#### [EXERCISE DETAILS]
Select the lines below containing the word "published".

#### [DATA IN THIS EXERCISE]
+-------+
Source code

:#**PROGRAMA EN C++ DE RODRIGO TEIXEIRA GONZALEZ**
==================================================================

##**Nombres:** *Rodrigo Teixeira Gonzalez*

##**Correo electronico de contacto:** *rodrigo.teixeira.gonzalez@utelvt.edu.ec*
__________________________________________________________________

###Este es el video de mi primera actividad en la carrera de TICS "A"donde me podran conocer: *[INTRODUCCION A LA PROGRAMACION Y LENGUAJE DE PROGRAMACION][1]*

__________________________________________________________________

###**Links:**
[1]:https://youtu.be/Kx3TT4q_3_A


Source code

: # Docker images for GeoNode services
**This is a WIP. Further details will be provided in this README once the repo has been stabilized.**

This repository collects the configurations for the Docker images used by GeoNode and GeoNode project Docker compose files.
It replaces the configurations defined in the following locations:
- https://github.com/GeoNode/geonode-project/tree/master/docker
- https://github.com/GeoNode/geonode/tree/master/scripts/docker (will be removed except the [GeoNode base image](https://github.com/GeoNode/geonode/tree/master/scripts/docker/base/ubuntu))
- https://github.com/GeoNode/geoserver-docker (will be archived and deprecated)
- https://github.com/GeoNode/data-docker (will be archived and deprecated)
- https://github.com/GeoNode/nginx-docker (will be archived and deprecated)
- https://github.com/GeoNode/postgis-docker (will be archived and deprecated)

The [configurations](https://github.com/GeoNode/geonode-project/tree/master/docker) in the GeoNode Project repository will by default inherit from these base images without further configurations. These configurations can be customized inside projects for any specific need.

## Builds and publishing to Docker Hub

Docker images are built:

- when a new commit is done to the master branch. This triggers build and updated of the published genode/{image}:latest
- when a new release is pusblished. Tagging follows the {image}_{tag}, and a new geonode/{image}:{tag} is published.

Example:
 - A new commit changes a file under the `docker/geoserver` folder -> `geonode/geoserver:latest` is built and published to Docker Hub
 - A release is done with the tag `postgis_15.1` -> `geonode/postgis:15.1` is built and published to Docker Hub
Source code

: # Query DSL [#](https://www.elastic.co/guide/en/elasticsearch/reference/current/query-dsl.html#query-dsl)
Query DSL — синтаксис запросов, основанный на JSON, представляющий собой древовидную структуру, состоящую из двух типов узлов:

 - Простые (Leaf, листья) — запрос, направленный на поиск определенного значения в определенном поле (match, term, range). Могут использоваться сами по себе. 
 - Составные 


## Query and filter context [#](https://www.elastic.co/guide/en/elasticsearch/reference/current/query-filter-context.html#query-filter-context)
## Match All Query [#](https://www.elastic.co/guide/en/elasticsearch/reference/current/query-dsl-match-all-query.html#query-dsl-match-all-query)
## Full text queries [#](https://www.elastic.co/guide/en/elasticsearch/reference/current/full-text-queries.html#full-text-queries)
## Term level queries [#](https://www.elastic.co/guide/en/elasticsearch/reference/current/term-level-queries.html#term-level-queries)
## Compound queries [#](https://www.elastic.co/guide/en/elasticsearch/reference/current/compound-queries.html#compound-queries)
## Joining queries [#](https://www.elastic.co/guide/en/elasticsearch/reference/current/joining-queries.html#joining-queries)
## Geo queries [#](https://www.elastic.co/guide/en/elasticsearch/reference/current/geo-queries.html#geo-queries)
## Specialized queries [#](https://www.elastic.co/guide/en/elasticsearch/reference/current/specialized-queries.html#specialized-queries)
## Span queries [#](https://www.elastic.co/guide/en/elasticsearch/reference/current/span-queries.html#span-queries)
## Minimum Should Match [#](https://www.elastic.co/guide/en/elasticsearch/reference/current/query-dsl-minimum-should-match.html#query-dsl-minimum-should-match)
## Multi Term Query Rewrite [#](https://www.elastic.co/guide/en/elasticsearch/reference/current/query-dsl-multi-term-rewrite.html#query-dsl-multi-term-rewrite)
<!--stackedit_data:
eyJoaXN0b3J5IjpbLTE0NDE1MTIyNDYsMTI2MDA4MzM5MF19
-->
+-------+
#### [RESPONSE AREA]
- when a new commit is done to the master branch. This triggers build and updated of the published genode/{image}:latest
- when a new release is pusblished. Tagging follows the {image}_{tag}, and a new geonode/{image}:{tag} is published.
 - A new commit changes a file under the `docker/geoserver` folder -> `geonode/geoserver:latest` is built and published to Docker Hub
 - A release is done with the tag `postgis_15.1` -> `geonode/postgis:15.1` is built and published to Docker Hub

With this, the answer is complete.